So I'm writing a custom DNS resolution implementation for an internet research tool, and I need to know the specifics of DNS caching while doing an iterative lookup.
For example, let's take a hypothetical DNS resolution of www.example.org with a CNAME alias dyna.examples.org:
Query a root server for www.example.org
Get the IP address of the .org TLD nameserver, with a TTL of 48 hours
Query the .org nameserver
Get the IP address of example.org authoritative nameserver, with a TTL of 1 hour
Query the example.org nameserver
Get the CNAME alias for www.example.org, which is dyna.examples.org, with a TTL of 24 hours
Requery root server for dyna.examples.org
Get the IP address of the .org TLD nameserver, with a TTL for 48 hours
Query the .org nameserver
Get the IP address of examples.org authoritative nameserver, with a TTL of 1 hour
Query the examples.org nameserver
Get the final IP address for the DNS lookup, with a TTL of 3 minutes.

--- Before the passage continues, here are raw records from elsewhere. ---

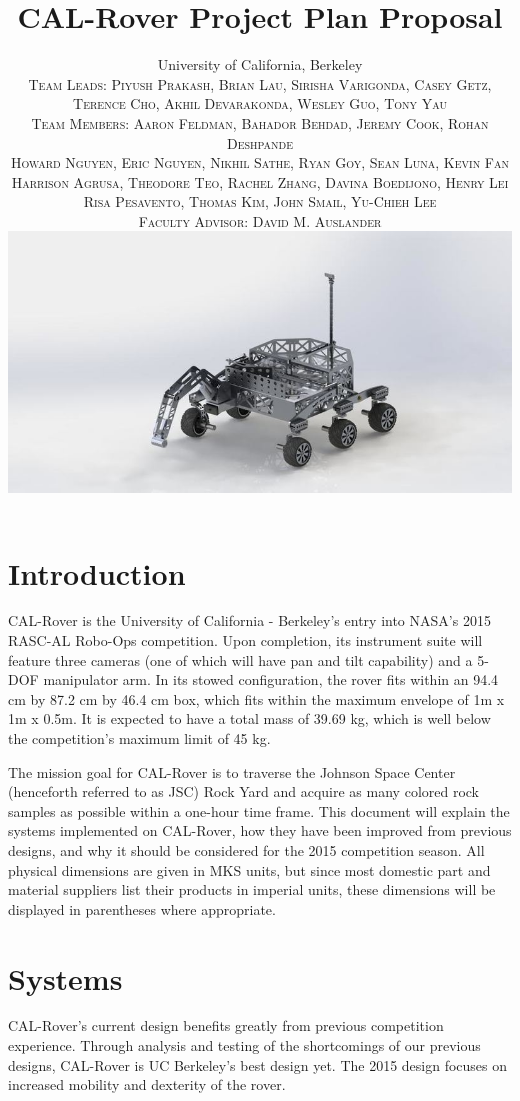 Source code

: \documentclass[titlepage,twocolumn,10pt]{article}
\title{\vspace{-15mm}\fontsize{24pt}{10pt}\selectfont\textbf{CAL-Rover Project Plan Proposal}} %
\author{
    \large University of California, Berkeley \\ %
    [5mm]
    \normalsize \textsc{Team Leads: Piyush Prakash, Brian Lau, Sirisha Varigonda, Casey Getz,}\\[0mm]
    \normalsize \textsc{Terence Cho, Akhil Devarakonda, Wesley Guo, Tony Yau}\\[3mm]
    \normalsize \textsc{Team Members: Aaron Feldman, Bahador Behdad, Jeremy Cook, Rohan Deshpande}\\[0mm]
    \normalsize \textsc{Howard Nguyen, Eric Nguyen, Nikhil Sathe, Ryan Goy, Sean Luna, Kevin Fan}\\[0mm]
    \normalsize \textsc{Harrison Agrusa, Theodore Teo, Rachel Zhang, Davina Boedijono, Henry Lei}\\[0mm]
    \normalsize \textsc{Risa Pesavento, Thomas Kim, John Smail, Yu-Chieh Lee}\\[3mm]
    \normalsize \textsc{Faculty Advisor: David M. Auslander}\\[6mm]
    \includegraphics*[width = \textwidth]{images/robot.png}
}
\begin{document}
\maketitle %

\thispagestyle{fancy} %







    \section{Introduction}
    CAL-Rover is the University of California - Berkeley's entry into NASA's 2015 RASC-AL Robo-Ops competition. Upon completion, its instrument suite will feature three cameras (one of which will have pan and tilt capability) and a 5-DOF manipulator arm. In its stowed configuration, the rover fits within an 94.4 cm by 87.2 cm by 46.4 cm box, which fits within the maximum envelope of 1m x 1m x 0.5m. It is expected to have a total mass of 39.69 kg, which is well below the competition's maximum limit of 45 kg.

    The mission goal for CAL-Rover is to traverse the Johnson Space Center (henceforth referred to as JSC) Rock Yard and acquire as many colored rock samples as possible within a one-hour time frame. This document will explain the systems implemented on CAL-Rover, how they have been improved from previous designs, and why it should be considered for the 2015 competition season. All physical dimensions are given in MKS units, but since most domestic part and material suppliers list their products in imperial units, these dimensions will be displayed in parentheses where appropriate.
    \section{Systems}
    CAL-Rover's current design benefits greatly from previous competition experience. Through analysis and testing of the shortcomings of our previous designs, CAL-Rover is UC Berkeley's best design yet. The 2015 design focuses on increased mobility and dexterity of the rover.
\end{document}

So there's the obvious redundant requery of the root server, when we should clearly just query the .org TLD nameserver, but that's all within a single lookup so that's obvious enough. My question is if a user is trying to access www.example.org either >3 minutes, then >1 hour, then >24 hours later, and so on, which parts of our query do we reuse?
My guess would be that when a user tries to access www.example.org:
after 3 minutes: repeat step 11
after 1 hour: repeat step 9. We don't repeat step 3 because our CNAME alias answer is still valid.
after 24 hours: repeat step 3, as step 6 and step 4 have expired.
after 48 hours: repeat step 1
Are there any cases during DNS resolution that I would want to discard a resource record even if its TTL has not yet expired?